Come sopra accennato, c’è una terza ambientazione che è riuscita a rendere questa stagione ancora più articolata, sebbene più lineare, delle altre due: uno spazio interiore in cui Hyun-su lotta con i propri demoni e con quelli di tutti gli altri, proprio per impedire la mostrificazione.

Questa è la dimensione che esplora la paura e l’umanità, rendendo i personaggi ancora più complessi: qui vediamo flashback di una vita passata o desideri mai avvenuti, ricordi della propria umanità ormai lontana, o parti oscure pronte a fagocitarla. Questa scelta ha reso possibile una maggiore profondità non solo dal punto di vista narrativo ma soprattutto emotivo, creando una linea empatica fra spettatore e personaggi.

Il finale

Nonostante le critiche sulla terza stagione siano pessime, riteniamo che le prime puntate dell’ultimo capitolo siano state sviluppate egregiamente, proprio a chiusura del cerchio aperto nella seconda stagione. Sweet Home è stato, fin dall’inizio, un progetto mastodontico forse troppo grande per tre sole stagioni, ma Netflix è comunque riuscita a dare una fine dignitosa ai nostri personaggi.
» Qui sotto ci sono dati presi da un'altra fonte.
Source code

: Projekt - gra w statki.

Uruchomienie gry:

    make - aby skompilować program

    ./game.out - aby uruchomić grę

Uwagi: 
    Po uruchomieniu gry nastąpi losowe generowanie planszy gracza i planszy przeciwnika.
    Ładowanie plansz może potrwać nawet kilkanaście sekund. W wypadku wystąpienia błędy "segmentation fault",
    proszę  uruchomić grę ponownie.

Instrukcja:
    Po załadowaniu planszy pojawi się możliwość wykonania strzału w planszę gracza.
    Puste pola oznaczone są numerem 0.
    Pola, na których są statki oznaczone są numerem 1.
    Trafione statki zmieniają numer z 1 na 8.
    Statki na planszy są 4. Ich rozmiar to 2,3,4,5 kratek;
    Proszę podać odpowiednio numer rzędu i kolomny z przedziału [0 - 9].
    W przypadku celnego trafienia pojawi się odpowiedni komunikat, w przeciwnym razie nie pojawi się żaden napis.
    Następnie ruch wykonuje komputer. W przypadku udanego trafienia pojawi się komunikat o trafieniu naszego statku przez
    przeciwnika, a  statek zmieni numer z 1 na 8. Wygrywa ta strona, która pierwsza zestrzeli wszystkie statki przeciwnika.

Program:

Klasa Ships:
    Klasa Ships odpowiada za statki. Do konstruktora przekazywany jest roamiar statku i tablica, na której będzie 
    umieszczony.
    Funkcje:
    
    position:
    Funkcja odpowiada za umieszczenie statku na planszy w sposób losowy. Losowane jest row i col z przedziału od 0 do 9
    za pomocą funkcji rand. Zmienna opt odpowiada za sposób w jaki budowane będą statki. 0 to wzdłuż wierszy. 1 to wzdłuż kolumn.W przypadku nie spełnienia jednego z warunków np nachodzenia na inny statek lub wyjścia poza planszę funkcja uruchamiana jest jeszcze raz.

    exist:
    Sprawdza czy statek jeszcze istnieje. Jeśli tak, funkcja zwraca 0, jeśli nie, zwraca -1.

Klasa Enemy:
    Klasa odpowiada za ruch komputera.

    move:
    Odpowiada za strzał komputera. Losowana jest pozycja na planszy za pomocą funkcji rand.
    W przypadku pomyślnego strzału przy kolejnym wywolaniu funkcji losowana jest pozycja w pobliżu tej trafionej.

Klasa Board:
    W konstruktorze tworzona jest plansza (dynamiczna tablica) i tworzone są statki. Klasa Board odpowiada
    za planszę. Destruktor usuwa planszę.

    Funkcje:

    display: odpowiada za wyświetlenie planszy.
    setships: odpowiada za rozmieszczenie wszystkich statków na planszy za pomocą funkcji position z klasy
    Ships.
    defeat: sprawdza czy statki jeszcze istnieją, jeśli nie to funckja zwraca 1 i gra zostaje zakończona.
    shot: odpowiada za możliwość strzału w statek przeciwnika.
Il finale, tuttavia, ci è apparso troppo veloce, come se il numero di puntate fosse limitato e ci si dovesse sbrigare a sbrogliare tutta la matassa di fili creata nelle stagioni precedenti. Un esempio fra tanti è la mostrificazione di Eun-yu, che avviene in maniera troppo frettolosa e del tutto inaspettata. L’ultimo duello con Ui-myeong subisce un risvolto che nessuno aveva previsto, non ve lo sveleremo proprio per evitare qualunque tipo di spoiler, e che ci è parso un po’ forzato.

La puntata finale è rapida, forse troppo, soprattutto quando Hyun-su racconta di come umani e neo-umani abbiano imparato a vivere insieme, aiutandosi a vicenda lì dove erano le loro mancanze. Avremmo voluto saperne di più, magari con un’ulteriore stagione che affrontasse proprio il tema del “nuovo tipo di umanità”, così come avremmo voluto conoscere Eun-yu dopo il suo ingresso fra i neo-umani e capire se lei, a differenza del fratello, fosse ancora capace di provare emozioni.

Sweet Home finisce lì dove tutto è iniziato, alla Green House, chiamata da Hyun-su con il titolo della serie “casa dolce casa”, proprio per rendere reale il messaggio della “seconda possibilità”, di un nuovo inizio, e dell’immortalità della speranza, sebbene si sia tinto di una nota dolceamara. Nonostante le mancanze, Sweet Home riesce nel suo intento e si mostra per ciò che è realmente: un escamotage per farci riflettere sulla nostra umanità.